Assim como os poderes da República, afirma Cittadino, as Forças Armadas estão obrigadas a defender as instituições democráticas, tal como definido na Constituição: “E não há Estado Democrático de Direito sem a livre manifestação da soberania popular, assegurada por eleições regulares.

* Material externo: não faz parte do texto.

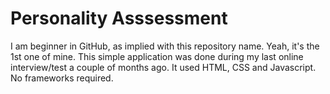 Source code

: # Personality Asssessment
I am beginner in GitHub, as implied with this repository name. Yeah, it's the 1st one of mine.
This simple application was done during my last online interview/test a couple of months ago.
It used HTML, CSS and Javascript. No frameworks required.
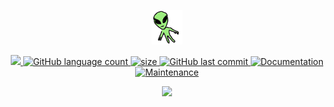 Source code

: 
<p align="center">
    <a href="https://henriquebonfim.web.app">
        <img src="public/logo.webp" width="10%" />
    </a>
</p>
  <p align="center">
  <a href="https://github.com/hpbonfim/website#readme">
    <img src="https://img.shields.io/badge/version-1.0.0-blue.svg?cacheSeconds=2592000"/>
  </a>

  <a href="https://github.com/hpbonfim/website#readme">
    <img alt="GitHub language count" src="https://img.shields.io/github/languages/count/hpbonfim/website"/>
  </a>

  <a href="https://github.com/hpbonfim/website#readme">
    <img alt="size" src="https://img.shields.io/github/repo-size/hpbonfim/website"/>
  </a>

  <a href="https://github.com/hpbonfim/website/commits/master">
    <img alt="GitHub last commit" src="https://img.shields.io/github/last-commit/hpbonfim/website">
  </a>

  <a href="https://github.com/hpbonfim/website#readme">
    <img alt="Documentation" src="https://img.shields.io/badge/documentation-yes-brightgreen.svg" target="https://github.com/hpbonfim/website#readme" />
  </a>

  <a href="https://github.com/hpbonfim/website/graphs/commit-activity">
    <img alt="Maintenance" src="https://img.shields.io/badge/Maintained%3F-yes-green.svg" target="https://github.com/hpbonfim/website#readme" />
  </a>
  </p>
  
  <p align="center">
    <a href="https://hp-bonfim.web.app">
        <img src="https://opengraph.githubassets.com/cf9f1db04b6e4e2b7a984902d69b889f717d09cb94b8b4296ffffc16d0c73120/hpbonfim/website" width="80%" />
    </a>
</p>
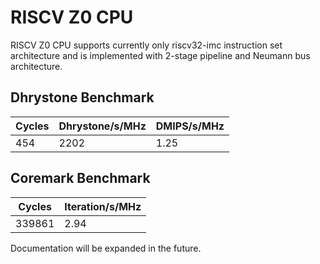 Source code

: # RISCV Z0 CPU #

RISCV Z0 CPU supports currently only riscv32-imc instruction set architecture and is implemented with 2-stage pipeline and Neumann bus architecture.

## Dhrystone Benchmark ##
| Cycles | Dhrystone/s/MHz | DMIPS/s/MHz |
| ------ | --------------- | ----------- |
|    454 |            2202 |        1.25 |

## Coremark Benchmark ##
| Cycles | Iteration/s/MHz |
| ------ | --------------- |
| 339861 |            2.94 |

Documentation will be expanded in the future.
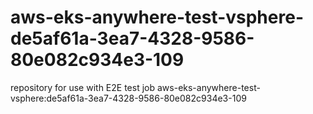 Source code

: # aws-eks-anywhere-test-vsphere-de5af61a-3ea7-4328-9586-80e082c934e3-109
repository for use with E2E test job aws-eks-anywhere-test-vsphere:de5af61a-3ea7-4328-9586-80e082c934e3-109
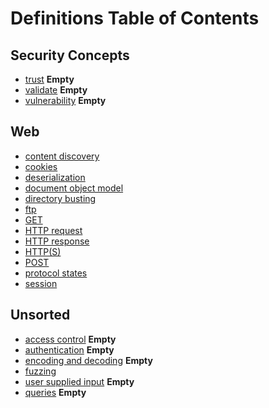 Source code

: # Definitions Table of Contents
## Security Concepts
- [trust](trust.md)  **Empty**
- [validate](validate.md)  **Empty**
- [vulnerability](vulnerability.md) **Empty**

## Web
- [content discovery](web/content_discovery.md)
- [cookies](web/cookies.md)
- [deserialization](web/deserialization.md)
- [document object model](web/dom.md)
- [directory busting](web/directory_busting.md)
- [ftp](web/ftp.md)
- [GET](web/GET.md)
- [HTTP request](web/http_request.md)
- [HTTP response](web/http_response.md)
- [HTTP(S)](web/http-s.md)
- [POST](web/POST.md)
- [protocol states](web/protocol_states.md)
- [session](web/session.md)

## Unsorted
- [access control](access%20control.md)  **Empty**
- [authentication](authentication.md) **Empty**
- [encoding and decoding](encoding_decoding.md) **Empty**
- [fuzzing](fuzzing.md)
- [user supplied input](user_supplied_input.md)  **Empty**
- [queries](queries.md) **Empty**


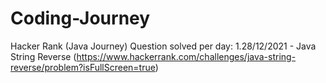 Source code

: # Coding-Journey
Hacker Rank (Java Journey)
  Question solved per day:
    1.28/12/2021 - Java String Reverse (https://www.hackerrank.com/challenges/java-string-reverse/problem?isFullScreen=true)
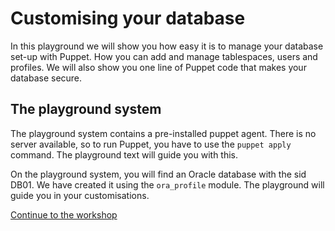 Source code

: # Customising your database

In this playground we will show you how easy it is to manage your database set-up with Puppet. How you can add and manage tablespaces, users and profiles. We will also show you one line of Puppet code that makes your database secure.

## The playground system

The playground system contains a pre-installed puppet agent.  There is no server available, so to run Puppet, you have to use the `puppet apply` command. The playground text will guide you with this.

On the playground system, you will find an Oracle database with the sid DB01. We have created it using the `ora_profile` module. The playground will guide you in your customisations.

[Continue to the workshop](./1-ensure-tablespaces.md)

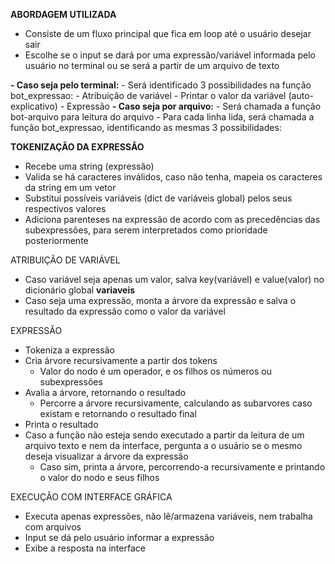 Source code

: **ABORDAGEM UTILIZADA**
- Consiste de um fluxo principal que fica em loop até o usuário desejar sair
- Escolhe se o input se dará por uma expressão/variável informada pelo usuário no terminal ou se será a partir de um arquivo de texto
  
**- Caso seja pelo terminal:**
     - Será identificado 3 possibilidades na função bot_expressao:
       - Atribuição de variável
       - Printar o valor da variável (auto-explicativo)
       - Expressão
**- Caso seja por arquivo:**
     - Será chamada a função bot-arquivo para leitura do arquivo
     - Para cada linha lida, será chamada a função bot_expressao, identificando as mesmas 3 possibilidades:

**TOKENIZAÇÃO DA EXPRESSÃO**
  - Recebe uma string (expressão)
  - Valida se há caracteres inválidos, caso não tenha, mapeia os caracteres da string em um vetor
  - Substitui possíveis variáveis (dict de variáveis global) pelos seus respectivos valores
  - Adiciona parenteses na expressão de acordo com as precedências das subexpressões, para serem interpretados como prioridade posteriormente

ATRIBUIÇÃO DE VARIÁVEL
  - Caso variável seja apenas um valor, salva key(variável) e value(valor) no dicionário global **variaveis**
  - Caso seja uma expressão, monta a árvore da expressão e salva o resultado da expressão como o valor da variável

EXPRESSÃO
  - Tokeniza a expressão
  - Cria árvore recursivamente a partir dos tokens
    - Valor do nodo é um operador, e os filhos os números ou subexpressões
  - Avalia a árvore, retornando o resultado
    - Percorre a árvore recursivamente, calculando as subarvores caso existam e retornando o resultado final
  - Printa o resultado
  - Caso a função não esteja sendo executado a partir da leitura de um arquivo texto e nem da interface, pergunta a o usuário se o mesmo deseja visualizar a árvore da expressão
      - Caso sim, printa a árvore, percorrendo-a recursivamente e printando o valor do nodo e seus filhos

EXECUÇÃO COM INTERFACE GRÁFICA
  - Executa apenas expressões, não lê/armazena variáveis, nem trabalha com arquivos
  - Input se dá pelo usuário informar a expressão
  - Exibe a resposta na interface
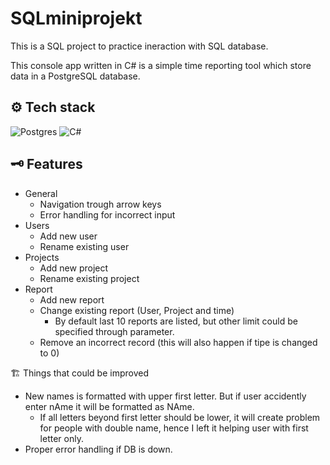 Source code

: # SQLminiprojekt

This is a SQL project to practice ineraction with SQL database.

This console app written in C# is a simple time reporting tool which store data in a PostgreSQL database.

## ⚙ Tech stack
![Postgres](https://img.shields.io/badge/postgres-%23316192.svg?style=for-the-badge&logo=postgresql&logoColor=white)
![C#](https://img.shields.io/badge/c%23-%23239120.svg?style=for-the-badge&logo=c-sharp&logoColor=white)



## 🗝 Features

  - General
    - Navigation trough arrow keys
    - Error handling for incorrect input
  - Users
    - Add new user
    - Rename existing user
  - Projects
    - Add new project
    - Rename existing project
  - Report
    - Add new report
    - Change existing report (User, Project and time)
      - By default last 10 reports are listed, but other limit could be specified through parameter.
    - Remove an incorrect record (this will also happen if tipe is changed to 0)

🏗 Things that could be improved

-   New names is formatted with upper first letter. But if user accidently enter nAme it will be formatted as NAme. 
    -   If all letters beyond first letter should be lower, it will create problem for people with double name, hence I left it helping user with first letter only.
-  Proper error handling if DB is down. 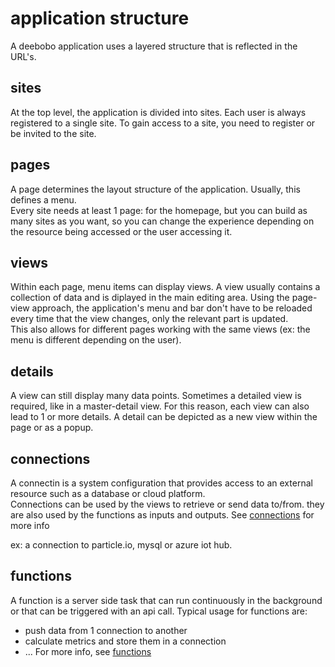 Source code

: # application structure
A deebobo application uses a layered structure that is reflected in the URL's.

## sites
At the top level, the application is divided into sites. Each user is always registered to a single site. To gain access to a site, you need to register or be invited to the site.

## pages
A page determines the layout structure of the application.  Usually, this defines a menu.   
Every site needs at least 1 page: for the homepage, but you can build as many sites as you want, so you can change the experience depending on the resource being accessed or the user accessing it.

## views
Within each page, menu items can display views.  A view usually contains a collection of data and is diplayed in the main editing area.
Using the page-view approach, the application's menu and bar don't have to be reloaded every time that the view changes, only the relevant part is updated.  
This also allows for different pages working with the same views (ex: the menu is different depending on the user).

## details
A view can still display many data points. Sometimes a detailed view is required, like in a master-detail view. For this reason, each view can also lead to 1 or more details. A detail can be depicted as a new view within the page or as a popup.

## connections
A connectin is a system configuration that provides access to an external resource such as a database or cloud platform.  
Connections can be used by the views to retrieve or send data to/from. they are also used by the functions as inputs and outputs.
See [connections](connections.md) for more info

ex: a connection to particle.io, mysql or azure iot hub.

## functions
A function is a server side task that can run continuously in the background or that can be triggered with an api call. Typical usage for functions are:
- push data from 1 connection to another
- calculate metrics and store them in a connection
- ...
For more info, see [functions](functions.md)
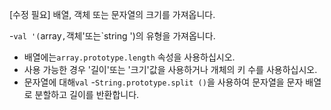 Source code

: [수정 필요]
배열, 객체 또는 문자열의 크기를 가져옵니다.

-`val '(`array`,`객체'또는`string ')의 유형을 가져옵니다.
- 배열에는`array.prototype.length` 속성을 사용하십시오.
- 사용 가능한 경우 '길이'또는 '크기'값을 사용하거나 개체의 키 수를 사용하십시오.
- 문자열에 대해`val`
-`String.prototype.split ()`을 사용하여 문자열을 문자 배열로 분할하고 길이를 반환합니다. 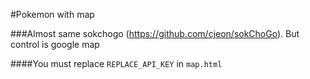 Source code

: #Pokemon with map

###Almost same sokchogo (https://github.com/cjeon/sokChoGo). But control is google map

####You must replace `REPLACE_API_KEY` in `map.html`
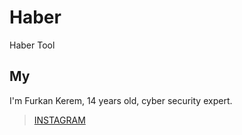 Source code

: # Haber
Haber Tool
## My
I'm Furkan Kerem, 14 years old, cyber security expert.


> [INSTAGRAM](https://Instagram.com/fkerem.py/)

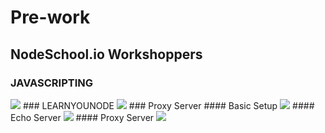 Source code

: # Pre-work
## NodeSchool.io Workshoppers
### JAVASCRIPTING
<img src="http://imagizer.imageshack.us/a/img922/8870/DqvjQK.png">
### LEARNYOUNODE
<img src="http://imageshack.com/a/img921/3153/I82Nv1.png">
### Proxy Server
#### Basic Setup
<img  src = "http://imageshack.com/a/img923/9713/Kwx3VZ.gif">
#### Echo Server
<img src = "http://imageshack.com/a/img923/2127/9lMWBI.gif">
#### Proxy Server
<img src="http://imageshack.com/a/img921/8182/8zc5jR.gif">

Logo, uma das tarefas das Forças Armadas é defender e não atacar o processo eleitoral”. Segundo a especialista, Bolsonaro resolveu contestar as urnas eletrônicas para tentar desqualificar o sistema eleitoral. “Se as urnas estivessem fraudadas, a soberania popular não teria se expressado legitimamente.” Ela não vê necessidade de alterar o que diz a Constituição sobre as Forças Armadas, como forma de evitar interpretações equivocadas sobre o papel dos militares: “O texto é tão claro que não há como deturpá-lo”.

Na decisão em que determina o bloqueio das contas dos financiadores dos atos golpistas, Moraes diz que “o caráter danoso das manifestações ilícitas fica absolutamente potencializado, uma vez considerada a condição financeira dos empresários apontados como envolvidos nos fatos”. Segundo ele, “esse cenário exige uma reação proporcional do Estado, no sentido de garantir a preservação dos direitos e garantias fundamentais e afastar a possível influência econômica na propagação de ­ideais e ações antidemocráticas”.

Enquanto as prisões não acontecem, Cittadino avalia que é hora de o Brasil se debruçar sobre as várias propostas de criação de leis voltadas à proteção da democracia no País: “É chegado o momento de termos leis que inibam tanto o financiamento quanto a prática de atos individuais ou coletivos que busquem alterar o resultado de eleições regulares”. A bola está com Moraes, mas é no jogo coletivo das instituições que as ameaças golpistas devem ser punidas e superadas. •

PUBLICADO NA EDIÇÃO Nº 1237 DE CARTACAPITAL, EM 7 DE DEZEMBRO DE 2022.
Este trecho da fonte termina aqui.